188.8.131.52 Differential Temperature Trends
Subtracting temperature trends at the surface from those in the free atmosphere removes much of the common variability between these layers and tests whether the model-predicted trends in tropospheric lapse rate are consistent with those observed by radiosondes and satellites (Karl et al., 2006). Since 1979, globally averaged modelled trends in tropospheric lapse rates are consistent with those observed. However, this is not the case in the tropics, where most models have more warming aloft than at the surface while most observational estimates show more warming at the surface than in the troposphere (Karl et al., 2006). Karl et al. (2006) carried out a systematic review of this issue. There is greater consistency between simulated and observed differential warming in the tropics in some satellite measurements of tropospheric temperature change, particularly when the effect of the cooling stratosphere on tropospheric retrievals is taken into account (Karl et al., 2006). External forcing other than greenhouse gas changes can also help to reconcile some of the differential warming, since both volcanic eruptions and stratospheric ozone depletion are expected to have cooled the troposphere more than the surface over the last several decades (Santer et al., 2000, 2001; IPCC, 2001; Free and Angell, 2002; Karl et al., 2006).
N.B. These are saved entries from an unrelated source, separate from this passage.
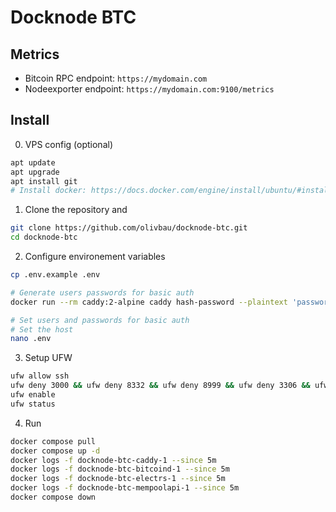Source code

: # Docknode BTC

## Metrics

* Bitcoin RPC endpoint: `https://mydomain.com`
* Nodeexporter endpoint: `https://mydomain.com:9100/metrics`

## Install 

0. VPS config (optional)
```bash
apt update
apt upgrade
apt install git
# Install docker: https://docs.docker.com/engine/install/ubuntu/#install-using-the-repository
```

1. Clone the repository and
```bash
git clone https://github.com/olivbau/docknode-btc.git
cd docknode-btc
```

2. Configure environement variables
```bash
cp .env.example .env

# Generate users passwords for basic auth
docker run --rm caddy:2-alpine caddy hash-password --plaintext 'password'

# Set users and passwords for basic auth
# Set the host
nano .env
```

3. Setup UFW
```bash
ufw allow ssh
ufw deny 3000 && ufw deny 8332 && ufw deny 8999 && ufw deny 3306 && ufw deny 50001
ufw enable
ufw status
```

4. Run
```bash
docker compose pull
docker compose up -d
docker logs -f docknode-btc-caddy-1 --since 5m
docker logs -f docknode-btc-bitcoind-1 --since 5m
docker logs -f docknode-btc-electrs-1 --since 5m
docker logs -f docknode-btc-mempoolapi-1 --since 5m
docker compose down
```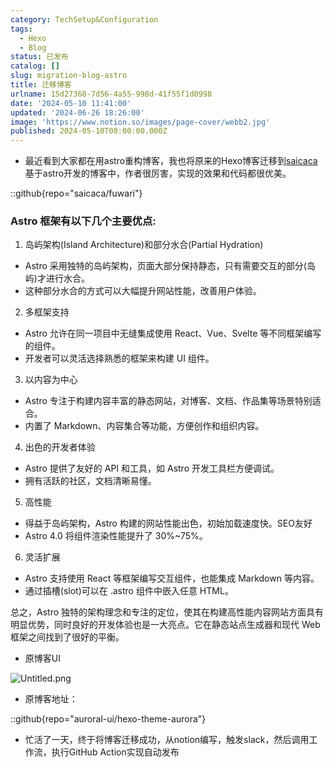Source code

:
 ```yaml
---
category: TechSetup&Configuration
tags:
  - Hexo
  - Blog
status: 已发布
catalog: []
slug: migration-blog-astro
title: 迁移博客
urlname: 15d27368-7d56-4a55-998d-41f55f1d0998
date: '2024-05-10 11:41:00'
updated: '2024-06-26 18:26:00'
image: 'https://www.notion.so/images/page-cover/webb2.jpg'
published: 2024-05-10T08:00:00.000Z
---
```

- 最近看到大家都在用astro重构博客，我也将原来的Hexo博客迁移到[saicaca](https://github.com/saicaca/fuwari)基于astro开发的博客中，作者很厉害，实现的效果和代码都很优美。

::github{repo="saicaca/fuwari"}


### Astro 框架有以下几个主要优点:



1. 岛屿架构(Island Architecture)和部分水合(Partial Hydration)
- Astro 采用独特的岛屿架构，页面大部分保持静态，只有需要交互的部分(岛屿)才进行水合。
- 这种部分水合的方式可以大幅提升网站性能，改善用户体验。

2. 多框架支持
- Astro 允许在同一项目中无缝集成使用 React、Vue、Svelte 等不同框架编写的组件。
- 开发者可以灵活选择熟悉的框架来构建 UI 组件。

3. 以内容为中心
- Astro 专注于构建内容丰富的静态网站，对博客、文档、作品集等场景特别适合。
- 内置了 Markdown、内容集合等功能，方便创作和组织内容。

4. 出色的开发者体验
- Astro 提供了友好的 API 和工具，如 Astro 开发工具栏方便调试。
- 拥有活跃的社区，文档清晰易懂。

5. 高性能
- 得益于岛屿架构，Astro 构建的网站性能出色，初始加载速度快。SEO友好
- Astro 4.0 将组件渲染性能提升了 30%~75%。

6. 灵活扩展
- Astro 支持使用 React 等框架编写交互组件，也能集成 Markdown 等内容。
- 通过插槽(slot)可以在 .astro 组件中嵌入任意 HTML。

总之，Astro 独特的架构理念和专注的定位，使其在构建高性能内容网站方面具有明显优势，同时良好的开发体验也是一大亮点。它在静态站点生成器和现代 Web 框架之间找到了很好的平衡。

- 原博客UI

![Untitled.png](https://prod-files-secure.s3.us-west-2.amazonaws.com/5d24fe63-e567-4804-86f9-9fdc62e13082/3d59c350-432a-4fb6-a08f-0638fef2026e/Untitled.png?X-Amz-Algorithm=AWS4-HMAC-SHA256&X-Amz-Content-Sha256=UNSIGNED-PAYLOAD&X-Amz-Credential=ASIAZI2LB466VZ3OPIC3%2F20250211%2Fus-west-2%2Fs3%2Faws4_request&X-Amz-Date=20250211T213244Z&X-Amz-Expires=3600&X-Amz-Security-Token=IQoJb3JpZ2luX2VjEMT%2F%2F%2F%2F%2F%2F%2F%2F%2F%2FwEaCXVzLXdlc3QtMiJHMEUCIQCfVEr8i1MQqo2gTmdVWg%2FlKyb1d988SoS3jdL%2FyrhXewIgPSaORiBueOpOnhYy2ktQ7P%2Fqq7PpyvTHtt%2ByUMt2fcoqiAQI3f%2F%2F%2F%2F%2F%2F%2F%2F%2F%2FARAAGgw2Mzc0MjMxODM4MDUiDBNPziRKFucaf4sRRircA66kVcGsnYfH8FBn%2FABxZVoL0pioOVeeAll8UnfU8r03OtsQcfl2I4bcv4RtsSYigH3wdjzwOpSq5ST%2B1lqvGvtG%2B4I3h7WobnmJg42rfZUfYF6tbKfypLEIzkr0uGzNV2drd3Qr4AufbKjQy5yu49T5LTIEB%2B%2Bll3D1zDCr1DcB1ZGUbPSjcReGBiRRuQRNG7kUfA88qsKA3tI%2BRcOdL8Rqb0Q4A0liYwHQ6dWON0MJOPJZYjV9T8ptlw0v4uBCxWY385RYNJvZCyZ7XvVm3RzBbdAkLIaEgqqme%2FS968dkOUwv26OibG9LvVDQ7GX6b46h09NUUZaVpAFZpxA0cZ2CzsBrDH%2FtA7baoUMp%2Ff5mYQPACNiLwjJF%2Fg33dL9cJ1S54%2BQnsAq7AUrQjxMGiHeJYwEq2lNz5%2FXVXjVTNPPiqdL873IfBosm8LtUvTISl5uLkXLzx7sQ2wX11ICao71YTuG5daiBUZ3bVkA17HTTzgy5QrvSH50lrggfNRRb8DdOoi8v0H7%2Bp0ib9FYpD63bkG0MDMYxLMpShEdMN9Svx0yz74esv2ojYzsGp8P0VSoCWn%2BfOffeLZHibjhJps4bxF6BM0Hb2t1RGVzpW%2Fv%2FWNSDl6vk1QX9Wy7xMN7Hrr0GOqUBvnB0hd9ofCKdsSJHNbCJjsGX%2BErvbI%2BpsgnDyMJLYD7fYxmzmENe43p3GJsKx1zL4tq%2Bcl02Ht9GgzZB4oJWzL8%2F2vrwHF%2FwQLp%2BFd0pKvleduWHhbBGFbz1xJfmvK5CtyvOCHdBM%2Bd1nNv80rtHJG2Yro7qSIEchWHepZ8Z8RIym3xRZaoADqTc1jok7nfpsuhVzLWKjBrNpmEP%2FYV69xSE3E5W&X-Amz-Signature=6c82940bd8c25e8a619e99651b741aed4e17f6f72f92bff1aef6fe5e8e617b07&X-Amz-SignedHeaders=host&x-id=GetObject)

- 原博客地址：

::github{repo="auroral-ui/hexo-theme-aurora"}

- 忙活了一天，终于将博客迁移成功，从notion编写，触发slack，然后调用工作流，执行GitHub Action实现自动发布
There are, however, uncertainties in quantifying the differential cooling caused by these forcings, both in models and observations, arising from uncertainties in the forcings and model response to the forcings. Differential effects of natural modes of variability, such as ENSO and the NAM, on observed surface and tropospheric temperatures, which arise from differences in the amplitudes and spatial expression of these modes at the surface and in the troposphere, make only minor contributions to the overall differences in observed surface and tropospheric warming rates (Santer et al., 2001; Hegerl and Wallace, 2002; Karl et al., 2006).
A systematic intercomparison between radiosonde-based (Radiosonde Atmospheric Temperature Products for Assessing Climate (RATPAC); Free et al., 2005, and Hadley Centre Atmospheric Temperature (HadAT), Thorne et al., 2005) and satellite-based (RSS, UAH) observational estimates of tropical lapse rate trends with those simulated by 19 MMD models shows that on monthly and annual time scales, variations in temperature at the surface are amplified aloft in both models and observations by consistent amounts (Santer et al., 2005; Karl et al., 2006). It is only on longer time scales that disagreement between modelled and observed lapse rates arises (Hegerl and Wallace, 2002), that is, on the time scales over which discrepancies would arise from inhomogeneities in the observational record. Only one observational data set (RSS) was found to be consistent with the models on both short and long time scales. While Vinnikov et al. (2006) have not produced a lower-tropospheric retrieval, their estimate of the T2 temperature trend (Figure 3.18) is consistent with model simulations (Karl et al., 2006). One possibility is that amplification effects are controlled by different physical mechanisms on short and long time scales, although a more probable explanation is that some observational records are contaminated by errors that affect their long-term trends (Section 3.4.1; Karl et al., 2006).